SALT LAKE CITY, UTAH: A teenager who killed a woman, 64, before sexually assaulting her has been arrested after a decade-long manhunt. The accused has been assigned a public defender and is due back in court on November 2, 2020. Adam Durborow, now 29, killed Sherry Black in November 2010, when he visited her bookstore. Durborow was only 19 years old. After almost 10 years, the alleged killer was pinpointed as the prime suspect in the case after scientists used a new DNA technique on the pieces of evidence. South Salt Lake Police worked with Parabon NanoLabs and were able to obtain a sample of Duborow’s DNA from a public place.

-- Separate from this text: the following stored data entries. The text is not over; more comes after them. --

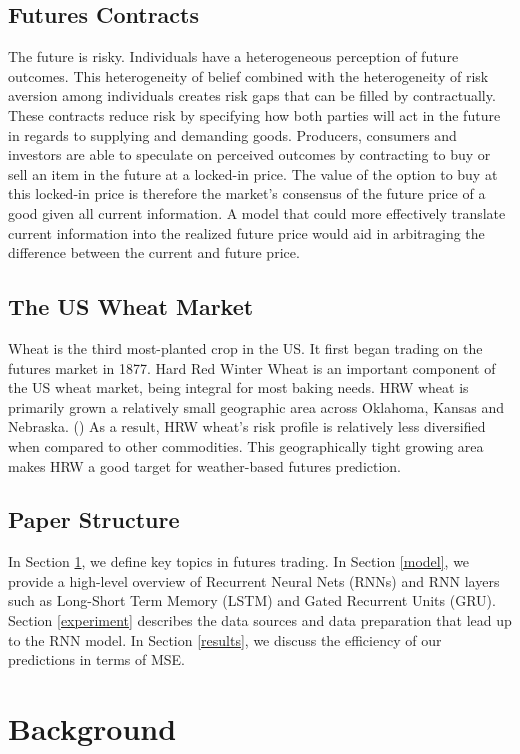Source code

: \documentclass[twoside,11pt]{article}
\begin{document}
\subsection{Futures Contracts}
The future is risky. Individuals have a heterogeneous perception of future outcomes. This heterogeneity of belief combined with the heterogeneity of risk aversion among individuals creates risk gaps that can be filled by contractually. These contracts reduce risk by specifying how both parties will act in the future in regards to supplying and demanding goods. Producers, consumers and investors are able to speculate on perceived outcomes by contracting to buy or sell an item in the future at a locked-in price. The value of the option to buy at this locked-in price is therefore the market's consensus of the future price of a good given all current information. A model that could more effectively translate current information into the realized future price would aid in arbitraging the difference between the current and future price.

\subsection{The US Wheat Market}
Wheat is the third most-planted crop in the US. It first began trading on the futures market in 1877. Hard Red Winter Wheat is an important component of the US wheat market, being integral for most baking needs. HRW wheat is primarily grown a relatively small geographic area across Oklahoma, Kansas and Nebraska. (\cite{CME}) As a result, HRW wheat's risk profile is relatively less diversified when compared to other commodities. This geographically tight growing area makes HRW a good target for weather-based futures prediction. 

\subsection{Paper Structure}
In Section \ref{background}, we define key topics in futures trading. In Section \ref{model}, we provide a high-level overview of Recurrent Neural Nets (RNNs) and RNN layers such as Long-Short Term Memory (LSTM) and Gated Recurrent Units (GRU). Section \ref{experiment} describes the data sources and data preparation that lead up to the RNN model.  In Section \ref{results}, we discuss the efficiency of our predictions in terms of MSE. 

\section{Background} \label{background}
\end{document}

In 2010, Black was found partially clothed in her book shop ‘B&W Billiards and Books’ days after Thanksgiving. The scene was processed, DNA, fingerprints, and palm prints of a suspect were collected from the scene. Following an immediate investigation, a medical examiner ruled that she died from blunt force trauma and had suffered sharp injuries on her body. At the time The Salt Lake Tribune reported that there had been signs that Black had been sexually assaulted after she had died. Police have yet to publicize the motive for Black’s death.
Durborow has a long criminal history dating as far back as 2006 when he was charged for attempting to rape a child under the age of 14. Salt Lake County District Attorney Sim Gill released details saying that Durborow has been officially charged with aggravated murder. He also faces charges related to the desecration of a human body, Gill added.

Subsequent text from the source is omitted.